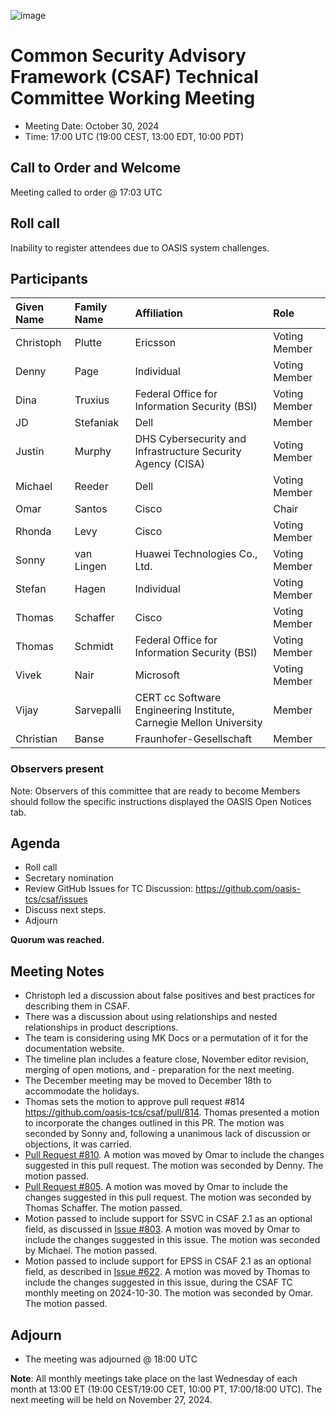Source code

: ![image](https://user-images.githubusercontent.com/1690898/139102180-5c1e2583-14f1-4f58-ab2b-9e3807ed529c.png)

# Common Security Advisory Framework (CSAF) Technical Committee Working Meeting

- Meeting Date: October 30, 2024
- Time: 17:00 UTC (19:00 CEST, 13:00 EDT, 10:00 PDT)

## Call to Order and Welcome

Meeting called to order @ 17:03 UTC

## Roll call

Inability to register attendees due to OASIS system challenges.

## Participants

| Given Name | Family Name | Affiliation                                                 | Role          |
|:-----------|:------------|:------------------------------------------------------------|:--------------|
| Christoph  | Plutte      | Ericsson                                                    | Voting Member |
| Denny      | Page        | Individual                                                  | Voting Member |
| Dina       | Truxius     | Federal Office for Information Security (BSI)               | Voting Member |
| JD         | Stefaniak   | Dell                                                        | Member        |
| Justin     | Murphy      | DHS Cybersecurity and Infrastructure Security Agency (CISA) | Voting Member |
| Michael    | Reeder      | Dell                                                        | Voting Member |
| Omar       | Santos      | Cisco                                                       | Chair         |
| Rhonda     | Levy        | Cisco                                                       | Voting Member |
| Sonny      | van Lingen  | Huawei Technologies Co., Ltd.                               | Voting Member |
| Stefan     | Hagen       | Individual                                                  | Voting Member |
| Thomas     | Schaffer    | Cisco                                                       | Voting Member |
| Thomas     | Schmidt     | Federal Office for Information Security (BSI)               | Voting Member |
| Vivek      |  Nair       | Microsoft                                                   | Voting Member |
| Vijay | Sarvepalli | CERT cc Software Engineering Institute, Carnegie Mellon University | Member | 
| Christian | Banse | Fraunhofer-Gesellschaft | Member |

### Observers present

Note: Observers of this committee that are ready to become Members should follow the specific instructions displayed the OASIS Open Notices tab.

## Agenda

- Roll call
- Secretary nomination
- Review GitHub Issues for TC Discussion:  https://github.com/oasis-tcs/csaf/issues
- Discuss next steps.
- Adjourn

**Quorum was reached.**

## Meeting Notes
- Christoph led a discussion about false positives and best practices for describing them in CSAF.
- There was a discussion about using relationships and nested relationships in product descriptions.
- The team is considering using MK Docs or a permutation of it for the documentation website.
- The timeline plan includes a feature close, November editor revision, merging of open motions, and - preparation for the next meeting.
- The December meeting may be moved to December 18th to accommodate the holidays.
- Thomas sets the motion to approve pull request #814 https://github.com/oasis-tcs/csaf/pull/814. Thomas presented a motion to incorporate the changes outlined in this PR. The motion was seconded by Sonny and, following a unanimous lack of discussion or objections, it was carried.
- [Pull Request #810](https://github.com/oasis-tcs/csaf/pull/810). A motion was moved by Omar to include the changes suggested in this pull request. The motion was seconded by Denny. The motion passed.
- [Pull Request #805](https://github.com/oasis-tcs/csaf/pull/805).  A motion was moved by Omar to include the changes suggested in this pull request. The motion was seconded by Thomas Schaffer. The motion passed.
- Motion passed to include support for SSVC in CSAF 2.1 as an optional field, as discussed in [Issue #803](https://github.com/oasis-tcs/csaf/issues/803). A motion was moved by Omar to include the changes suggested in this issue. The motion was seconded by Michael. The motion passed.
- Motion passed to include support for EPSS in CSAF 2.1 as an optional field, as described in [Issue #622](https://github.com/oasis-tcs/csaf/issues/622). A motion was moved by Thomas to include the changes suggested in this issue, during the CSAF TC monthly meeting on 2024-10-30. The motion was seconded by Omar. The motion passed.

## Adjourn

- The meeting was adjourned @ 18:00 UTC

**Note**: All monthly meetings take place on the last Wednesday of each month at 13:00 ET (19:00 CEST/19:00 CET, 10:00 PT, 17:00/18:00 UTC).
The next meeting will be held on November 27, 2024.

######

_Task statement_
The response should consist of the entries above, given again exactly and free of pictures.

_Task solution_
Source code

: ![image](https://user-images.githubusercontent.com/1690898/139102180-5c1e2583-14f1-4f58-ab2b-9e3807ed529c.png)

# Common Security Advisory Framework (CSAF) Technical Committee Working Meeting

- Meeting Date: October 30, 2024
- Time: 17:00 UTC (19:00 CEST, 13:00 EDT, 10:00 PDT)

## Call to Order and Welcome

Meeting called to order @ 17:03 UTC

## Roll call

Inability to register attendees due to OASIS system challenges.

## Participants

| Given Name | Family Name | Affiliation                                                 | Role          |
|:-----------|:------------|:------------------------------------------------------------|:--------------|
| Christoph  | Plutte      | Ericsson                                                    | Voting Member |
| Denny      | Page        | Individual                                                  | Voting Member |
| Dina       | Truxius     | Federal Office for Information Security (BSI)               | Voting Member |
| JD         | Stefaniak   | Dell                                                        | Member        |
| Justin     | Murphy      | DHS Cybersecurity and Infrastructure Security Agency (CISA) | Voting Member |
| Michael    | Reeder      | Dell                                                        | Voting Member |
| Omar       | Santos      | Cisco                                                       | Chair         |
| Rhonda     | Levy        | Cisco                                                       | Voting Member |
| Sonny      | van Lingen  | Huawei Technologies Co., Ltd.                               | Voting Member |
| Stefan     | Hagen       | Individual                                                  | Voting Member |
| Thomas     | Schaffer    | Cisco                                                       | Voting Member |
| Thomas     | Schmidt     | Federal Office for Information Security (BSI)               | Voting Member |
| Vivek      |  Nair       | Microsoft                                                   | Voting Member |
| Vijay | Sarvepalli | CERT cc Software Engineering Institute, Carnegie Mellon University | Member | 
| Christian | Banse | Fraunhofer-Gesellschaft | Member |

### Observers present

Note: Observers of this committee that are ready to become Members should follow the specific instructions displayed the OASIS Open Notices tab.

## Agenda

- Roll call
- Secretary nomination
- Review GitHub Issues for TC Discussion:  https://github.com/oasis-tcs/csaf/issues
- Discuss next steps.
- Adjourn

**Quorum was reached.**

## Meeting Notes
- Christoph led a discussion about false positives and best practices for describing them in CSAF.
- There was a discussion about using relationships and nested relationships in product descriptions.
- The team is considering using MK Docs or a permutation of it for the documentation website.
- The timeline plan includes a feature close, November editor revision, merging of open motions, and - preparation for the next meeting.
- The December meeting may be moved to December 18th to accommodate the holidays.
- Thomas sets the motion to approve pull request #814 https://github.com/oasis-tcs/csaf/pull/814. Thomas presented a motion to incorporate the changes outlined in this PR. The motion was seconded by Sonny and, following a unanimous lack of discussion or objections, it was carried.
- [Pull Request #810](https://github.com/oasis-tcs/csaf/pull/810). A motion was moved by Omar to include the changes suggested in this pull request. The motion was seconded by Denny. The motion passed.
- [Pull Request #805](https://github.com/oasis-tcs/csaf/pull/805).  A motion was moved by Omar to include the changes suggested in this pull request. The motion was seconded by Thomas Schaffer. The motion passed.
- Motion passed to include support for SSVC in CSAF 2.1 as an optional field, as discussed in [Issue #803](https://github.com/oasis-tcs/csaf/issues/803). A motion was moved by Omar to include the changes suggested in this issue. The motion was seconded by Michael. The motion passed.
- Motion passed to include support for EPSS in CSAF 2.1 as an optional field, as described in [Issue #622](https://github.com/oasis-tcs/csaf/issues/622). A motion was moved by Thomas to include the changes suggested in this issue, during the CSAF TC monthly meeting on 2024-10-30. The motion was seconded by Omar. The motion passed.

## Adjourn

- The meeting was adjourned @ 18:00 UTC

**Note**: All monthly meetings take place on the last Wednesday of each month at 13:00 ET (19:00 CEST/19:00 CET, 10:00 PT, 17:00/18:00 UTC).
The next meeting will be held on November 27, 2024.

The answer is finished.